The agency’s original mandate was to aid 700,000 Palestinian refugees. Today, across Lebanon, Syria, Jordan, the Gaza Strip, and Judea and Samaria, UNRWA’s records list some 5.5 million refugees. UNRWA has an annual budget of $1.2 billion, while the UNHCR, which aids 40 million refugees worldwide, has a budget of $2 billion.
Amran noted that rather than help the Palestinians develop income sources, UNRWA has become the largest employer in the Strip, with over 13,000 workers. “While the UNHCR deliberately avoids employing refugees from among the population its aids, to avoid any conflict of interest, UNRWA employs [Palestinian] refugees, creating employer-employee dependency, which perpetuates the problem and prevents finding a solution that helps refugees find independent work,” he said.

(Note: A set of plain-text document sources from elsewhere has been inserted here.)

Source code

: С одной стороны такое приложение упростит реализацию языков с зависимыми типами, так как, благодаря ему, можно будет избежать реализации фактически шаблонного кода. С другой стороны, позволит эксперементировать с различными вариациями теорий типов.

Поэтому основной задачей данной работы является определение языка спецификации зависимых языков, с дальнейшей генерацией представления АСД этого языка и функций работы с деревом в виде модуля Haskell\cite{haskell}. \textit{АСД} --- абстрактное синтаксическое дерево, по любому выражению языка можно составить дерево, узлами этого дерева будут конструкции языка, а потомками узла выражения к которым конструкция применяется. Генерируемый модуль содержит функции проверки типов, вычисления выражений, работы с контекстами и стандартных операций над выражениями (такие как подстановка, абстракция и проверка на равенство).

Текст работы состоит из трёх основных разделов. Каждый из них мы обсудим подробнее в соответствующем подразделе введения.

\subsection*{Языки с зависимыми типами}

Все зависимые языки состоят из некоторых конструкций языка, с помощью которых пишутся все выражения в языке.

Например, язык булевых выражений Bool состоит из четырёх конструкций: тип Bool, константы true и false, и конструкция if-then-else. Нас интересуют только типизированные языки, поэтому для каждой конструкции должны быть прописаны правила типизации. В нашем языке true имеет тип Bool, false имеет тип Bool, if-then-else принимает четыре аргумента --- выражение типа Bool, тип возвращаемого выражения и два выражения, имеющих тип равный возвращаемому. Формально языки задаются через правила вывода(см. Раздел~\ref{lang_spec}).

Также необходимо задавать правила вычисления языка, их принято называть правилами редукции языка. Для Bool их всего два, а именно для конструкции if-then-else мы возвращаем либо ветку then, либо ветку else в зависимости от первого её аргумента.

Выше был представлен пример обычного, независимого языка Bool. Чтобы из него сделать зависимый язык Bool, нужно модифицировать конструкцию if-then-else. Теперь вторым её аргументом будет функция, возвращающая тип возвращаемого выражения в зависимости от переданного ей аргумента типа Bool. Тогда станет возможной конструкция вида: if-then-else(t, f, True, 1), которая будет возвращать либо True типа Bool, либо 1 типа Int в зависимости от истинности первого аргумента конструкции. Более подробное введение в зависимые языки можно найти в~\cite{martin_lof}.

The public criticism over UNRWA’s ties to Hamas may have prevented the latter from using agency facilities to hold its semi-military summer camps for Gaza’s children, but it has not kept Hamas indoctrination out of UNRWA’s schools, where the Palestinian refugees’ so-called “right of return” is preached alongside the need for a violent struggle against Israel.
Center for Near East Policy Research fellow Dr. Arnon Gross reviewed over 150 Palestinian textbooks used by UNRWA schools, from first to 10th grade. Some books, he said, link the term “jihad” with the right of return, effectively lauding martyrdom as a noble death.
The Palestinian Media Watch, a nongovernmental organization the documents cases of incitement by the Palestinian media, supports the argument that these textbooks are ridden with anti-Israel incitement, saying they are rife with false information describing Jewish and Israeli presence in the area as transient, and presenting places Judaism holds sacred as Muslim holy sites seized by the Jews.
Prominent Palestinian human rights and political activist Bassam Eid believes UNRWA is being used by Hamas, especially since the terrorist group violently took over the Gaza Strip in 2007. UNRWA, he said, is facing a $101 million deficit, which is poised to get worse, as many of the Arab nations that have pledged donations to the agency in 2015 have failed to deliver, leaving it to rely on donations from the U.S. and Canada.
Will the next round of hostilities between Israel and Hamas reveal the symbiosis between Hamas and UNRWA is as strong as ever? As a U.N. agency, UNRWA recognizes Israel’s right to exist and refrains from preaching jihad and opposes terrorism, but its loose oversight of its own employees and the fact that it employs refugees in Hamas territory, means it cannot truly sever ties with Gaza’s rulers.
In a 2007 report commissioned by the Washington Institute for Near East Policy, former UNRWA general counsel James G. Lindsay noted that the agency has “failed to take steps to detect and reject terrorists from the ranks of its staff or its service recipients, and has avoided measures that may deter members of organizations such as Hamas from joining its team.”
Has UNRWA changed following Operation Protective Edge? There is little to indicate as much at this time. Nevertheless, despite the criticism leveled at the agency by Israel, the latter has so far refrained from officially demanding it be disbanded, both over knowing UNRWA’s services do aid a large population in need, as well as over the fact that removing UNRWA would spell the collapse of the refugee camps in Jordan, whose regime Israel seeks to preserve for strategic reasons.